Atmospheric Boundary Layer Inlet for Incompressible LBM

The Atmospheric Boundary Layer Inlet is an exclusive boundary condition for the Incompressible (LBM) simulation type. This article will go through the necessary details for the configuration of this boundary condition.

Overview

For external aerodynamic simulations, a common approach is to define a velocity profile at the inlet, where the velocity changes with the height. In Incompressible (LBM), there are two ways to achieve this result:

1. Using a table input with a Velocity inlet boundary condition
2. Using an Atmospheric boundary layer inlet boundary condition

With the first approach, the user needs to define a table with the velocity at each height of interest. The second option is a much more automated workflow, which will be explored in the next section.

Atmospheric Boundary Layer Inlet

The setup of an atmospheric boundary layer inlet condition is simple. The figure below shows the configuration window:

Having Figure 1 in mind, the boundary condition requires the following parameters:

• Reference velocity $u_{ref}$ of the velocity profile
• Reference height, often called $z_{ref}$ or $h_{ref}$, at which the reference velocity is measured. In case there is no terrain, the height is measured as the distance to the bottom of the External Flow Domain or any other no slip wall defined in the simulation setup. Alternatively, if there is a terrain intersecting with the inlet, the height above ground is measured against the terrain surface
• Ground roughness $z_0$, which represents the aerodynamic roughness length. The ground roughness is used to model the effects of vegetation and buildings upstream of the inlet. This documentation page shows the usual values for $z_0$.

Formulation

The formulation described below controls the inlet profile for the velocity $u$, turbulent kinetic energy $k$, and specific dissipation rate $\omega$, based on the user-defined parameters. For organization purposes, a table containing the meaning of each parameter can be found at the end of this section.

The logarithmic velocity profile normal to the inlet has the following formulation:

$$\begin{array}{}\text{(1)}& u=\frac{u^{\ast }}{K}\cdot ln\left(\frac{z+z_0}{z_0}\right)\end{array}$$

The other two velocity components are null.

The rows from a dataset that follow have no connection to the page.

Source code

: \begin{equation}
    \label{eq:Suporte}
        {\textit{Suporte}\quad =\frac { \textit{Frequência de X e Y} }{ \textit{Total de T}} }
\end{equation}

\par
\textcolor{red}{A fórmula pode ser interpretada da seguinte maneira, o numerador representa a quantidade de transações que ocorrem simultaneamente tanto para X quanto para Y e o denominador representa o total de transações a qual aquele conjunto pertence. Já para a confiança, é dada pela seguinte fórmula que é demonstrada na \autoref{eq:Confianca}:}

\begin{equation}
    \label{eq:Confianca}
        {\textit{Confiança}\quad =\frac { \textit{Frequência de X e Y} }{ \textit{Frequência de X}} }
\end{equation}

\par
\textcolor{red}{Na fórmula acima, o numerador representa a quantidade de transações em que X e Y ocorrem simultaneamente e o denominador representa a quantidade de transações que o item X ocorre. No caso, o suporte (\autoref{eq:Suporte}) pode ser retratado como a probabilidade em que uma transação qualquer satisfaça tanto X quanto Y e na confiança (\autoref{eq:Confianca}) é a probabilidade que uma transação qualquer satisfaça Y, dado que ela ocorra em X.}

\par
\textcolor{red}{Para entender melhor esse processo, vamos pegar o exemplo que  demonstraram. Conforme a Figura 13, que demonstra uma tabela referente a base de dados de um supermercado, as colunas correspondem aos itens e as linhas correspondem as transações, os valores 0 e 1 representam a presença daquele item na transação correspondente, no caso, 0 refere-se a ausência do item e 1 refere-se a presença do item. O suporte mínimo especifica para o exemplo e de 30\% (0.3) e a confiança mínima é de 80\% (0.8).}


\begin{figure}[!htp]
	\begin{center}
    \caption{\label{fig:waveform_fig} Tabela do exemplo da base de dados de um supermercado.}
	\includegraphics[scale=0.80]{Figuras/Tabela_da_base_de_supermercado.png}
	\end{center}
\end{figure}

The friction velocity $u^{\ast }$ is given by equation 2:

$$\begin{array}{}\text{(2)}& u^{\ast }=K\cdot \frac{u_{ref}}{ln\left(\frac{z_{ref}+z_0}{z_0}\right)}\end{array}$$

Equation 3 shows the turbulent kinetic energy $k$ expression:

$$\begin{array}{}\text{(3)}& k=\frac{{u^{\ast }}^2}{\sqrt{c_{\mu }}}\end{array}$$

Finally, the specific dissipation rate $\omega$ is given by the expression below:

$$\begin{array}{}\text{(4)}& \omega =\frac{u^{\ast }}{K\cdot \sqrt{c_{\mu }}}\cdot \frac{1}{z+z_0}\end{array}$$

The table below contains a description of all parameters used in equations 1 through 4:

Parameter	Description	Units
$u$	Velocity component, normal to the inlet	$m/s$
$u^{\ast }$	Friction velocity	$m/s$
$K$	von Karman constant, equal to 0.41	–
$z$	Height (normal to the ground)	$m$
$z_0$	Aerodynamic roughness length (user-defined)	$m$
$z_{ref}$	Reference height (user-defined)	$m$
$u_{ref}$	Reference velocity (user-defined)	$m/s$
$k$	Turbulent kinetic energy	$m^2/s^2$
$c_{\mu }$	Turbulent viscosity constant, equal to 0.09	–
$\omega$	Specific dissipation rate	$1/s$

Expected Result

As an example, let’s use the city block model from this incompressible LBM tutorial. The configuration of the boundary condition is straightforward:

In the example above, a Ground roughness of ‘2’ was defined, since the surroundings of the computational domain consist of a dense urban area.

When post-processing the simulation run, the resulting boundary layer is visible:

This workflow allows the user to effortlessly define a velocity profile for the inlet, which is optimal for external aerodynamic applications.